Minna Keal fue una idealista que se convirtió en una de las más notables compositoras contemporáneas europeas. “Mi música tiene que sacar de sí mismos a los escuchas para llevarlos a un plano mayor de la existencia”, afirmaba. Lo notable es que escribió la mayoría de su obra después de los 65 años, una edad en la que las personas suelen pensar en retirarse. Nació en Londres en 1909, hija de emigrantes rusos. Desde joven su pasión era la música y empezó a estudiar en la Real Academia, pero su padre murió y tuvo que abandonar la carrera a los 19 años para trabajar. Puso su vida en pausa nada menos que 46 años. La mayor parte de ellos trabajó como secretaria en diversos y aburridos empleos administrativos. A los 60 años se jubiló y decidió regresar a clases de música y composición.

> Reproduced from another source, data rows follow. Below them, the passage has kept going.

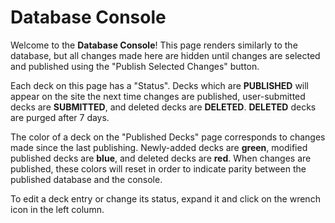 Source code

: # Database Console
Welcome to the **Database Console**! This page renders similarly to the database, but all changes  made here are hidden until changes are selected and published using the "Publish Selected Changes" button.

Each deck on this page has a "Status". Decks which are **PUBLISHED** will appear on the site the next time changes are published, user-submitted decks are **SUBMITTED**, and deleted decks are **DELETED**. **DELETED** decks are purged after 7 days.

The color of a deck on the "Published Decks" page corresponds to changes made since the last publishing. Newly-added decks are **green**, modified published decks are **blue**, and deleted decks are **red**. When changes are published, these colors will reset in order to indicate parity between the published database and the console.

To edit a deck entry or change its status, expand it and click on the wrench icon in the left column.
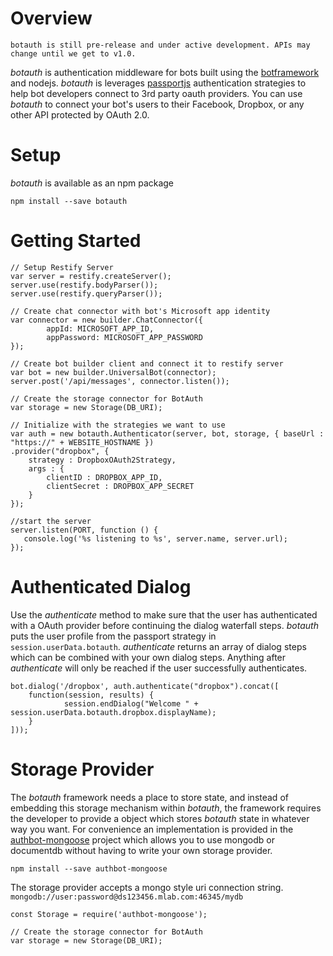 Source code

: # Overview 

	botauth is still pre-release and under active development. APIs may change until we get to v1.0.

*botauth* is authentication middleware for bots built using the [botframework](http://botframework.com) and nodejs. *botauth* is leverages [passportjs](http://passportjs.org) authentication strategies to help bot developers connect to 3rd party oauth providers. You can use *botauth* to connect your bot's users to their Facebook, Dropbox, or any other API protected by OAuth 2.0. 

# Setup
*botauth* is available as an npm package 

	npm install --save botauth
	
# Getting Started
	// Setup Restify Server
	var server = restify.createServer();
	server.use(restify.bodyParser());
	server.use(restify.queryParser());
	
	// Create chat connector with bot's Microsoft app identity
	var connector = new builder.ChatConnector({
      		appId: MICROSOFT_APP_ID,
      		appPassword: MICROSOFT_APP_PASSWORD
	});

	// Create bot builder client and connect it to restify server
	var bot = new builder.UniversalBot(connector);
	server.post('/api/messages', connector.listen());

	// Create the storage connector for BotAuth
	var storage = new Storage(DB_URI);

	// Initialize with the strategies we want to use
	var auth = new botauth.Authenticator(server, bot, storage, { baseUrl : "https://" + WEBSITE_HOSTNAME })
    .provider("dropbox", { 
        strategy : DropboxOAuth2Strategy,
        args : {
            clientID : DROPBOX_APP_ID,
            clientSecret : DROPBOX_APP_SECRET
        }
    });
		
	//start the server
	server.listen(PORT, function () {
	   console.log('%s listening to %s', server.name, server.url); 
	});

# Authenticated Dialog
Use the *authenticate* method to make sure that the user has authenticated with a OAuth provider before continuing the dialog waterfall steps.  *botauth* puts the user profile from the passport strategy in `session.userData.botauth`.  *authenticate* returns an array of dialog steps which can be combined with your own dialog steps.  Anything after *authenticate* will only be reached if the user successfully authenticates.

	bot.dialog('/dropbox', auth.authenticate("dropbox").concat([ 
  		function(session, results) {
    			session.endDialog("Welcome " + session.userData.botauth.dropbox.displayName);
 		}
	]));

# Storage Provider
The *botauth* framework needs a place to store state, and instead of embedding this storage mechanism within *botauth*, the framework requires the developer to provide a object which stores *botauth* state in whatever way you want.  For convenience an implementation is provided in the [authbot-mongoose](https://github.com/mattdot/authbot-mongoose) project which allows you to use mongodb or documentdb without having to write your own storage provider.

	npm install --save authbot-mongoose

The storage provider accepts a mongo style uri connection string. `mongodb://user:password@ds123456.mlab.com:46345/mydb`

	const Storage = require('authbot-mongoose');

	// Create the storage connector for BotAuth
	var storage = new Storage(DB_URI);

Me parece increíble que, tras haber sido una joven penosa, a la que le aterraba comer en el comedor de la academia, a los 80 años se encontraba en el escenario del Royal Albert Hall dando su primer concierto. Fue un clamoroso éxito. “Pensaba que el final de mi vida llegaba solía decir pero ahora siento que apenas comienza. Como si estuviera viviendo mi vida al revés”.
Una labor que nos dé un sentido de vida y despierte nuestra pasión hará más por nuestro bienestar que cualquier insatisfactorio trabajo pagado. Llegar a cumplir nuestra misión, cualquiera que esta sea, debe ser uno de los privilegios más grandes a los que podemos aspirar.